Geral

Novas usinas a biogás no Rio de Janeiro


Investimento do grupo Gera para geração distribuída utiliza biogás de aterros e uma das usinas terá energia compensada pela Vivo

Especializado em projetos de eficiência energética, comercialização e geração distribuída a biogás, o grupo Gera inaugurou mais duas usinas em outubro no estado do Rio de Janeiro. A primeira é a CGB São Pedro, em São Pedro da Aldeia, na região dos Lagos, e a outra a CGB Três Rios 2, em Três Rios, na região sul do estado, uma expansão da usina CGB Três Rios 1, em operação desde maio.

Com as três usinas, incluindo a CGB Três Rios 1, a potência instalada chega a 3,5 MW nos projetos no Rio de Janeiro. Os três estão enquadrados no modelo de geração distribuída por autoconsumo remoto, cujos créditos de compensação de energia serão utilizados por consumidores parceiros do grupo Gera nos investimentos. Com estimativa de geração anual de 27,6 GWh, o investimento nos três projetos, com capital da própria Gera, foi de R$ 15 milhões.

Os empreendimentos são em aterros sanitários das cidades. Atualmente, a Gera Energia, braço de desenvolvimento de projetos de geração de energia, tem seis usinas de biogás em operação no país, somando 6,4 MW, e mais cinco em desenvolvimento, que vão chegar a 12,6 MW, totalizando 19 MW.  A meta da empresa é chegar no final de 2021 com mais de 20 MW de capacidade instalada de biogás.

A usina de São Pedro da Aldeia terá sua energia compensada pela operadora de telecom Vivo. Instalada em uma área de 300 metros quadrados, junto ao aterro de Dois Arcos, a geração será de mais de 11 mil MWh/ano e atenderá cerca de 320 unidades consumidoras da Vivo localizadas na área de concessão da Enel no Rio de Janeiro. A usina de São Pedro da Aldeia é também a primeira em geração distribuída da Vivo entrar em operação no estado do Rio de Janeiro, que deve receber outras cinco usinas no modelo de GD, sendo quatro de fonte solar, nos municípios de Quissanã e Seropédica. A quinta usina será de fonte hídrica e será instalada em Miguel Pereira.

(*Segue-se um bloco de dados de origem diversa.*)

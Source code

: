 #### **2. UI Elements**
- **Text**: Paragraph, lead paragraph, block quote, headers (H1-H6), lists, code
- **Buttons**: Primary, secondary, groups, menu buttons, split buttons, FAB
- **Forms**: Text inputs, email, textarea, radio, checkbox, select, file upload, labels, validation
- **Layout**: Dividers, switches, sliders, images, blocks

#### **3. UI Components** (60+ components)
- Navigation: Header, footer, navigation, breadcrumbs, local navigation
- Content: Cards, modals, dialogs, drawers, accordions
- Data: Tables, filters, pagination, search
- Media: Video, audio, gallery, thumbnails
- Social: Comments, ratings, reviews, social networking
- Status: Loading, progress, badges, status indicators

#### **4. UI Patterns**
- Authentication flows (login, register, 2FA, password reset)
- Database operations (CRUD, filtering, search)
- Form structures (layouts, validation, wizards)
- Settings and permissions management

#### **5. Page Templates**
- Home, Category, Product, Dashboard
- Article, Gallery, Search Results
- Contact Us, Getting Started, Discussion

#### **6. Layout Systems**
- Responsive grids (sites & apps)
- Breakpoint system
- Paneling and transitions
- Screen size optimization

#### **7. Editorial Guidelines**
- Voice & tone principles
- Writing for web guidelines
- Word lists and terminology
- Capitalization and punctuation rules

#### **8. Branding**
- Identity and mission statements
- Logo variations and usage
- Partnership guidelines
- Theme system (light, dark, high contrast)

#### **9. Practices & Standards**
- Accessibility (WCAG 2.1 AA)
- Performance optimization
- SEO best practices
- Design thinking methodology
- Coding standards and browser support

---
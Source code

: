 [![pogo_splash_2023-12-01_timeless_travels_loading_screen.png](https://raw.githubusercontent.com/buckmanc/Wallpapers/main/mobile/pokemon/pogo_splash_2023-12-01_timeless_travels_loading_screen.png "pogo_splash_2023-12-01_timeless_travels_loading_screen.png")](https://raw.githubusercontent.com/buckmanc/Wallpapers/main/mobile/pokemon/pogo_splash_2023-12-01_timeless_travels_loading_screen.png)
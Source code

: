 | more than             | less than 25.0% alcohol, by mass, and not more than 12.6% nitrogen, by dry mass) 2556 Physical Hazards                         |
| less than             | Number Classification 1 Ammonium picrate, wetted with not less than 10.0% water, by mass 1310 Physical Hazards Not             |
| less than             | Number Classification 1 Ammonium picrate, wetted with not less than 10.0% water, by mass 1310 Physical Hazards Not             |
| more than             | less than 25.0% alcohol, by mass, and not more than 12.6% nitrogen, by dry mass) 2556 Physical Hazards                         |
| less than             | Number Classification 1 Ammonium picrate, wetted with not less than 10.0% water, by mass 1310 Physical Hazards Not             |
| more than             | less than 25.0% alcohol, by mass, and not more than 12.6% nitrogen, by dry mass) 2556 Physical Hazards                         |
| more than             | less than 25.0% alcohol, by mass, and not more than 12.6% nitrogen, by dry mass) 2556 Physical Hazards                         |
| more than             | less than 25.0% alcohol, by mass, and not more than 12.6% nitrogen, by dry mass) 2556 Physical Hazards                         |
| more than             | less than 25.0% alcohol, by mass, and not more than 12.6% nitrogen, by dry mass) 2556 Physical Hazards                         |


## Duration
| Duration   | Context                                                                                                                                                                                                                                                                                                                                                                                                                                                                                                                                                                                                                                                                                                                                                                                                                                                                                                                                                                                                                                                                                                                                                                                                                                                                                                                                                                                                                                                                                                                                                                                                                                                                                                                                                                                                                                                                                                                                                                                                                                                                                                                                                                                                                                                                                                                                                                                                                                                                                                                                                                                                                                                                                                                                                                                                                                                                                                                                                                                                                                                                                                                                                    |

A aposta da Gera é expandir os projetos de geração com biogás de aterro, principalmente por conta da aprovação do novo marco regulatório de saneamento neste ano, que tem determinações para exigir a destinação adequada de resíduos sólidos urbanos, favorecendo melhorias nos aterros sanitários existentes incluindo aí o aproveitamento energético do biogás.